Once medication was given to stop the vomiting, we stayed in the room with our son for another hour and half before a nurse said we could go home. In total, we spent over three and a half hours in the ED, and our son spent more than 90 minutes in a bed. In hindsight I wondered why the first nurse couldn't have made the same diagnosis as the physician. Had I gone to a pediatrician's office, the same diagnosis plus a trip to the pharmacy to get the medication would've taken an hour.
As a CFO, do you see any flaws with this scenario? Is it reminiscent of patient visits to your hospital's or health system's ED?
As a consumer, I'm angry about having to wait so long to get my child some relief. My experience at this ED has soured me on the rest of the hospital. If this is how inefficiently the organization runs an essential area like the ED, what's the rest of the place like? The organization hasn't lost one patient, but three—me, my husband, and my son.
My experience didn't have to be this way. There are tools available to help healthcare institutions improve their patient flow while reducing costs.

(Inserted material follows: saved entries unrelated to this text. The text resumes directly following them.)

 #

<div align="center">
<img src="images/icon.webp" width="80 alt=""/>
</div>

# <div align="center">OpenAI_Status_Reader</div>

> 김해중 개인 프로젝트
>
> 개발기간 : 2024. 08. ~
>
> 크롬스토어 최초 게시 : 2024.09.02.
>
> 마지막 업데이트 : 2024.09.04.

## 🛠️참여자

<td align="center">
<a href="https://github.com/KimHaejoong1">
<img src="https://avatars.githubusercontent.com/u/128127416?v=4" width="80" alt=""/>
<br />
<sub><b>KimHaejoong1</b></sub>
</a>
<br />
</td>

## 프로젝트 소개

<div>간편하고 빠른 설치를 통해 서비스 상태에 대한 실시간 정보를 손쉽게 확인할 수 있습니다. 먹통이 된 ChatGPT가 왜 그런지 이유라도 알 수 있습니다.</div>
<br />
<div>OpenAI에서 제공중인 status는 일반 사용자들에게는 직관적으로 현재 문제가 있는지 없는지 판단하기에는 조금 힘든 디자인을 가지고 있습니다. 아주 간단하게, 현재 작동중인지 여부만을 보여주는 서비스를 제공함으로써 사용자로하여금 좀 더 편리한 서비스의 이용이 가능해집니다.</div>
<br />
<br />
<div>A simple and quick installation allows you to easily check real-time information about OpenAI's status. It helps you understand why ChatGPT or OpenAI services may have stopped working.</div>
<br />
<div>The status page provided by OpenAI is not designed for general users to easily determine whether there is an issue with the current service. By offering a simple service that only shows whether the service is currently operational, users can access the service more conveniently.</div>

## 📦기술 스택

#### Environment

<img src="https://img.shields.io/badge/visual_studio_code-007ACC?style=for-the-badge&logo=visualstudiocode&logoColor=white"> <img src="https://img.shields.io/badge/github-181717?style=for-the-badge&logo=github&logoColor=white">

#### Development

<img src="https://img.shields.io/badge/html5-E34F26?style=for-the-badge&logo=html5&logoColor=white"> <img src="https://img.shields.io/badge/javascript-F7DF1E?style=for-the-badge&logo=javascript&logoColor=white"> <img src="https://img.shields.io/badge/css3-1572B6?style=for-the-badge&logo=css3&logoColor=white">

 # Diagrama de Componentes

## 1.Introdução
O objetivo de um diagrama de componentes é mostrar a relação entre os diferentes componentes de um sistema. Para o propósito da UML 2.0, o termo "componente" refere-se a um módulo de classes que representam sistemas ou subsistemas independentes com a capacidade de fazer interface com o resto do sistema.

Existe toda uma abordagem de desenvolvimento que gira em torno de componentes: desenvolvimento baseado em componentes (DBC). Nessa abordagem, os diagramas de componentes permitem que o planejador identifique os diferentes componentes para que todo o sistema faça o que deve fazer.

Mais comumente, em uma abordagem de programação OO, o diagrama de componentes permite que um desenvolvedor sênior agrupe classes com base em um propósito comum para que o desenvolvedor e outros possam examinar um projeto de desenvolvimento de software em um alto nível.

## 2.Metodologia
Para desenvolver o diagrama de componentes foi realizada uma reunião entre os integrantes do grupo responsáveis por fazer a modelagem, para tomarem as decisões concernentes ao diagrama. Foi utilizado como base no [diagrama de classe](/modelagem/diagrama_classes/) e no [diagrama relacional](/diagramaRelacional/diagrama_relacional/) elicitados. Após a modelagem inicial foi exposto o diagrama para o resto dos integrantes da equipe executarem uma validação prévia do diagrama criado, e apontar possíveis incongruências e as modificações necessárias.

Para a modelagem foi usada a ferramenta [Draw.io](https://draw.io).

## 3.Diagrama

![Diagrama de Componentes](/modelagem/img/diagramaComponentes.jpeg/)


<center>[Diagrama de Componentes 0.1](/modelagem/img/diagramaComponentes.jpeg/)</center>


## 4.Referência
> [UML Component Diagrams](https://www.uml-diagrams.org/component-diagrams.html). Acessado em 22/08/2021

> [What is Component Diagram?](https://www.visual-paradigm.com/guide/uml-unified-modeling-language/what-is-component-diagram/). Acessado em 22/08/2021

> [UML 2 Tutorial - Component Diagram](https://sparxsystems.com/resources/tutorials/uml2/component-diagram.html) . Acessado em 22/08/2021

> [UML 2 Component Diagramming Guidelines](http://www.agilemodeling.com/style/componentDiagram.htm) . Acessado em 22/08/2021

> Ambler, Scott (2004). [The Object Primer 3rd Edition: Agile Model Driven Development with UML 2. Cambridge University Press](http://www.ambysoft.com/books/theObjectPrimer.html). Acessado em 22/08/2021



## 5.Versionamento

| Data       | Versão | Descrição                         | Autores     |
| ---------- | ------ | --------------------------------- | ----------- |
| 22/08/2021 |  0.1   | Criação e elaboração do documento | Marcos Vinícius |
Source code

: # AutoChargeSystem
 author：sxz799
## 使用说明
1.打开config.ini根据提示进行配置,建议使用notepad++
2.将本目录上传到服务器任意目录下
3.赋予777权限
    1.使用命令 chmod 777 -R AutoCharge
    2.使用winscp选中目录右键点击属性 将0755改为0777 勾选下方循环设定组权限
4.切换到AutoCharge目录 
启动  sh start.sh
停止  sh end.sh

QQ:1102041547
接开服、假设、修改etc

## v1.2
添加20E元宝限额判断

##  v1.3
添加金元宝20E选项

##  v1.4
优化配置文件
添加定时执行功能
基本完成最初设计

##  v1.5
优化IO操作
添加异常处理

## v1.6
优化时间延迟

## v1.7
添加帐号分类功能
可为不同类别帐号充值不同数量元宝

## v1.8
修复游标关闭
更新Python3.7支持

In 2005, the Agency for Healthcare Research and Quality awarded more than $9 million for 17 new grants under its Partnerships in Implementing Patient Safety program. One grant winner was "Improving Patient Flow in the Emergency Department," led in part by Twila Burdick, vice president of organizational performance at Banner Health in Phoenix. The project analyzed a patient flow process called Door to Doc, which reduces the time that ED patients wait to be seen by a physician by moving them through two different intake processes.